Saved data entries

===============

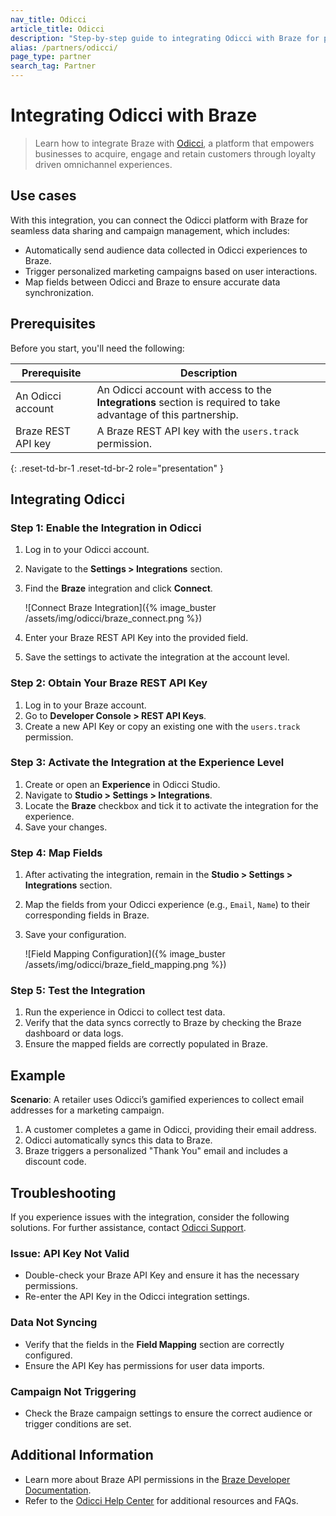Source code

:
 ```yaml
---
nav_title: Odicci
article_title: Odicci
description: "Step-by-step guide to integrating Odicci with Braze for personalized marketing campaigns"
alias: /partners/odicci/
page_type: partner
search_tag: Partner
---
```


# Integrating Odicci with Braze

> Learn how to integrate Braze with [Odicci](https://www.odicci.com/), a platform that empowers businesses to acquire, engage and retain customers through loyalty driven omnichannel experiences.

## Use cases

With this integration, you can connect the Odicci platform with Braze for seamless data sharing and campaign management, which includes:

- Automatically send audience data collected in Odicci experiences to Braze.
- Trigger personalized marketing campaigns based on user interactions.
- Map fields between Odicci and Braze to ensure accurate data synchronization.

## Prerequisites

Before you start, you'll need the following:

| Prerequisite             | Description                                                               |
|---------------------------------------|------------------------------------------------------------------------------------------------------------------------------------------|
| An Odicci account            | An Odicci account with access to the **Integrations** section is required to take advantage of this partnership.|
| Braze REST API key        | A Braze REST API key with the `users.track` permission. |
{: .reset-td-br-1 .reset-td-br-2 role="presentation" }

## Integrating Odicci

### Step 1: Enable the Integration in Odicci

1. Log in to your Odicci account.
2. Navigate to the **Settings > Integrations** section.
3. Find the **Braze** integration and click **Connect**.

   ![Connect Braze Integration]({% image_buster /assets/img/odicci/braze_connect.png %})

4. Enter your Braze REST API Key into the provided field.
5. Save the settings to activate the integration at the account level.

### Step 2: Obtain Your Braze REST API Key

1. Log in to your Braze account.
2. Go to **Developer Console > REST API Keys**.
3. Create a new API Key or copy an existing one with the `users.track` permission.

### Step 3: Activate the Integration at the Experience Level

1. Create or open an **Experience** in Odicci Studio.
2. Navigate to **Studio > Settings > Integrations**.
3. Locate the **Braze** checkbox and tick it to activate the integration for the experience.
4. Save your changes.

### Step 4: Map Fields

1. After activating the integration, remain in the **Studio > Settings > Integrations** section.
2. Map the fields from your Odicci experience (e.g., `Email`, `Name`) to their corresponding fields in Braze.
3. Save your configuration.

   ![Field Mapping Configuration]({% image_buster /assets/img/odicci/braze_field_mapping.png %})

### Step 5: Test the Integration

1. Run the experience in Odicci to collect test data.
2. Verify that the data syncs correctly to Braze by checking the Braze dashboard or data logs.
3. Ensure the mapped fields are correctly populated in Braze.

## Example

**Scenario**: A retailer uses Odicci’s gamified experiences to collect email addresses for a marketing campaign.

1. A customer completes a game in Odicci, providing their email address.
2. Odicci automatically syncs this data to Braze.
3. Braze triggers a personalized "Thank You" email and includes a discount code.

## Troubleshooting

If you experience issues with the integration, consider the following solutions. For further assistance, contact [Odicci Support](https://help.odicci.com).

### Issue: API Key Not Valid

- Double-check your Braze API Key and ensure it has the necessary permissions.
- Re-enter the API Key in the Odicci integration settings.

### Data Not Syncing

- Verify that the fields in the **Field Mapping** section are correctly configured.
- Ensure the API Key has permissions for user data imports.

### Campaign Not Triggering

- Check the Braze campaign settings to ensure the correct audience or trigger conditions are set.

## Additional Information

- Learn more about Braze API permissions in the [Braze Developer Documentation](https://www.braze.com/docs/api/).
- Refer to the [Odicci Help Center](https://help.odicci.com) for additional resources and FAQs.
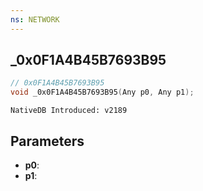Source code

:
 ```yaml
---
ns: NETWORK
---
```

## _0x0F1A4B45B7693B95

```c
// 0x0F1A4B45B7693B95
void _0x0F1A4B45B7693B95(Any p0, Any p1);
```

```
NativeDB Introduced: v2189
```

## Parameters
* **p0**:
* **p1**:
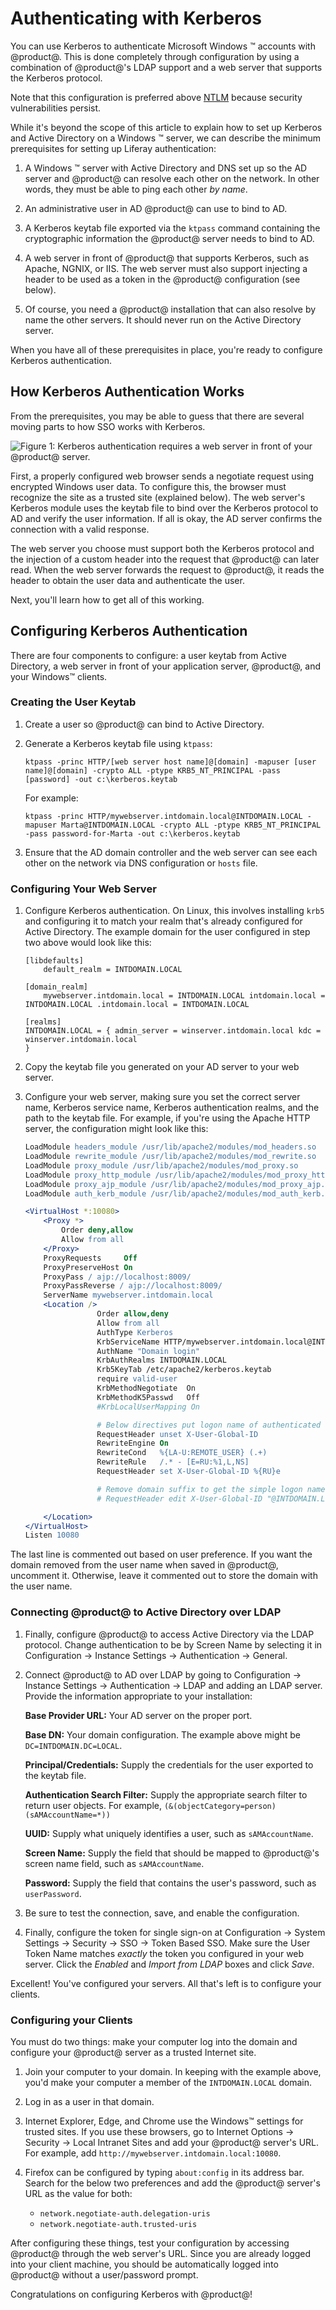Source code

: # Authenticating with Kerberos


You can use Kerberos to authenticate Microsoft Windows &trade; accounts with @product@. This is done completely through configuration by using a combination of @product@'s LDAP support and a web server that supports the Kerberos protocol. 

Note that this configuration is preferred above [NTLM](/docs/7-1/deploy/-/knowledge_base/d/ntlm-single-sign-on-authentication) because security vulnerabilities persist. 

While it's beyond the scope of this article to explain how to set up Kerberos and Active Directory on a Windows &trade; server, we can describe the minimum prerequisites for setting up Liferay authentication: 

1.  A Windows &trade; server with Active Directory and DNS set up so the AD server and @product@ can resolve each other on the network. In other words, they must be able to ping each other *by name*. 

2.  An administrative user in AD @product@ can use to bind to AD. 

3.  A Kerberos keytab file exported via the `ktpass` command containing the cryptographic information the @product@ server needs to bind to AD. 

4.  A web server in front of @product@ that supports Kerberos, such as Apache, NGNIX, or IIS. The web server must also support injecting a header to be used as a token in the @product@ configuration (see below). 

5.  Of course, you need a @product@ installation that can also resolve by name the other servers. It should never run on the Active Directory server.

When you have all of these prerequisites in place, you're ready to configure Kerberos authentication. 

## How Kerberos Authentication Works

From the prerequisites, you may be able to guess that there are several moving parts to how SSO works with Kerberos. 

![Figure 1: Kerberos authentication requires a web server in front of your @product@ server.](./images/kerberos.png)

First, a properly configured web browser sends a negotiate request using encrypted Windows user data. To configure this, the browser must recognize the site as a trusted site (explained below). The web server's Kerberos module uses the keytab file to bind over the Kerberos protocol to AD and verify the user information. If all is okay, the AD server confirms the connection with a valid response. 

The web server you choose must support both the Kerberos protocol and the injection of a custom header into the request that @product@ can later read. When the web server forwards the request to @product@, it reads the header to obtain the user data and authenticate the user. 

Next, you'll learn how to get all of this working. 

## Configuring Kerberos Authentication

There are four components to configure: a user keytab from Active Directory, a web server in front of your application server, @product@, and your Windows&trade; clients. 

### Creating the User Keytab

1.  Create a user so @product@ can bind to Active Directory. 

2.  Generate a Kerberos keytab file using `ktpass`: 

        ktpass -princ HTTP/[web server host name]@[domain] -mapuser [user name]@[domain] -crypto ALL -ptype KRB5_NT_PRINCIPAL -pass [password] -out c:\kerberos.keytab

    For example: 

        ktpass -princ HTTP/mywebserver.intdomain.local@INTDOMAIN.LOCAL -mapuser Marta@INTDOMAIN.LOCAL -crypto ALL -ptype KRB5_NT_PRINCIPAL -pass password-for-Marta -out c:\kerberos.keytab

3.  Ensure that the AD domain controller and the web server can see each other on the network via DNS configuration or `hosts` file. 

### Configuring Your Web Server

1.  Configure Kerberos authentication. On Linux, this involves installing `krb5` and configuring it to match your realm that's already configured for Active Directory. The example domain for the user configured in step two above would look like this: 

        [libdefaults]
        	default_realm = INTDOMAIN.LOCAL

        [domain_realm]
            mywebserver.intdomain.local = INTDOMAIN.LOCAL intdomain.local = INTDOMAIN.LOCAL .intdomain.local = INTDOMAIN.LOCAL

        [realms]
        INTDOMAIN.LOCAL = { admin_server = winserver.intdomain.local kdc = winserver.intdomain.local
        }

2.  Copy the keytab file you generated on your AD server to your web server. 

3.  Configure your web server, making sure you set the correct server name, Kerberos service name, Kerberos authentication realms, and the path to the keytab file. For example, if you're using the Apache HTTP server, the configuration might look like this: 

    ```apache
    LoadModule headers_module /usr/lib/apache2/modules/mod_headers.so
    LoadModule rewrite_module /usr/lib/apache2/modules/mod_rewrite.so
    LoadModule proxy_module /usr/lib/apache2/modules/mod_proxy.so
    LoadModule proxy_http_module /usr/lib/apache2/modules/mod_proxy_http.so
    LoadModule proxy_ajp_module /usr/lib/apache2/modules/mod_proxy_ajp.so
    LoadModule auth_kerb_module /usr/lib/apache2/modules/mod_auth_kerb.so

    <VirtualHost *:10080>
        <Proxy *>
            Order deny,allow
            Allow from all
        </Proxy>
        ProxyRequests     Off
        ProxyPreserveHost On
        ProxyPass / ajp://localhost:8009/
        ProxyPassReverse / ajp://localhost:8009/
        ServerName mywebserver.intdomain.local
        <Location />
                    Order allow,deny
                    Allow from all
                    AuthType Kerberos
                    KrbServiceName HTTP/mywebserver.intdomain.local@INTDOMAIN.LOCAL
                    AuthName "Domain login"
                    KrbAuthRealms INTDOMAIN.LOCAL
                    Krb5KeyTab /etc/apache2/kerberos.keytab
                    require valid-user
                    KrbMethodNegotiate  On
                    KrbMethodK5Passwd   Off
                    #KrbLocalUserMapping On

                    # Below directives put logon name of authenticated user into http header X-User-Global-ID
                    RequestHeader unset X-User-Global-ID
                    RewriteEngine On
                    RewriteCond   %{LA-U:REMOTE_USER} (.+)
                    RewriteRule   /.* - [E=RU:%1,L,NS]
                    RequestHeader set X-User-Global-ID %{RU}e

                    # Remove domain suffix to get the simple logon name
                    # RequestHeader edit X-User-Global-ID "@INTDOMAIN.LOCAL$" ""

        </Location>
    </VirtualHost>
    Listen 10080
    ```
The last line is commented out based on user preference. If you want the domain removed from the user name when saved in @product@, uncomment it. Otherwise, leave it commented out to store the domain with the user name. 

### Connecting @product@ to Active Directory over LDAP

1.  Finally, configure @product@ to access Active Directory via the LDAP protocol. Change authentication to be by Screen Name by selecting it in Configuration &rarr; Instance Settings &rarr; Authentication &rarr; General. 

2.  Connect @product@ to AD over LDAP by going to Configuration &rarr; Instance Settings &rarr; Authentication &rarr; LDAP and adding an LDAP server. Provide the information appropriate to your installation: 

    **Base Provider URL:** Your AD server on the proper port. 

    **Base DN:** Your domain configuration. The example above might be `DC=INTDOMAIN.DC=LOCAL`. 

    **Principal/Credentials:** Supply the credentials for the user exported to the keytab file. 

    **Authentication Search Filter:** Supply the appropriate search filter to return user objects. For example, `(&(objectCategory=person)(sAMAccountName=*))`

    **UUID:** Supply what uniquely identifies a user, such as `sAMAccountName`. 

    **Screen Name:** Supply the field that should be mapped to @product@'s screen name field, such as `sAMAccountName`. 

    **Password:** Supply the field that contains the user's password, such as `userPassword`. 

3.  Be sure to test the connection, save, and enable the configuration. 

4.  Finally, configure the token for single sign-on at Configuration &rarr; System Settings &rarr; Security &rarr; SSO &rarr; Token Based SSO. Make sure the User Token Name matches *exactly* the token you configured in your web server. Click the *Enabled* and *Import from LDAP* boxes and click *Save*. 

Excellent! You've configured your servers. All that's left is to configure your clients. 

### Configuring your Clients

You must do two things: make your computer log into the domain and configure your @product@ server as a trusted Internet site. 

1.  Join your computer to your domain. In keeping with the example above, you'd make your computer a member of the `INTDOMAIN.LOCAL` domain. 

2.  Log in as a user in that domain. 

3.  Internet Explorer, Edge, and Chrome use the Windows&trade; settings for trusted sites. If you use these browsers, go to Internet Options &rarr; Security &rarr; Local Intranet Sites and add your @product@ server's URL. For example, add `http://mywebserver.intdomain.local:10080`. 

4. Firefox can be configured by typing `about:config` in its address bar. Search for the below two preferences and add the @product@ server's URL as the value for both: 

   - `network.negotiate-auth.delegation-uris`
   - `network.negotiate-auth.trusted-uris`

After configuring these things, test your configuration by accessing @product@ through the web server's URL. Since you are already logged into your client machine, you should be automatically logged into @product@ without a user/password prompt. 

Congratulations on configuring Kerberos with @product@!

===============

## WHAT IS REQUIRED:
Your answer should consist of the lines from the line with "- Ensure the" to the line with "## Additional Information" above, repeated exactly, both ends included.

## RESULT:
- Ensure the API Key has permissions for user data imports.

### Campaign Not Triggering

- Check the Braze campaign settings to ensure the correct audience or trigger conditions are set.

## Additional Information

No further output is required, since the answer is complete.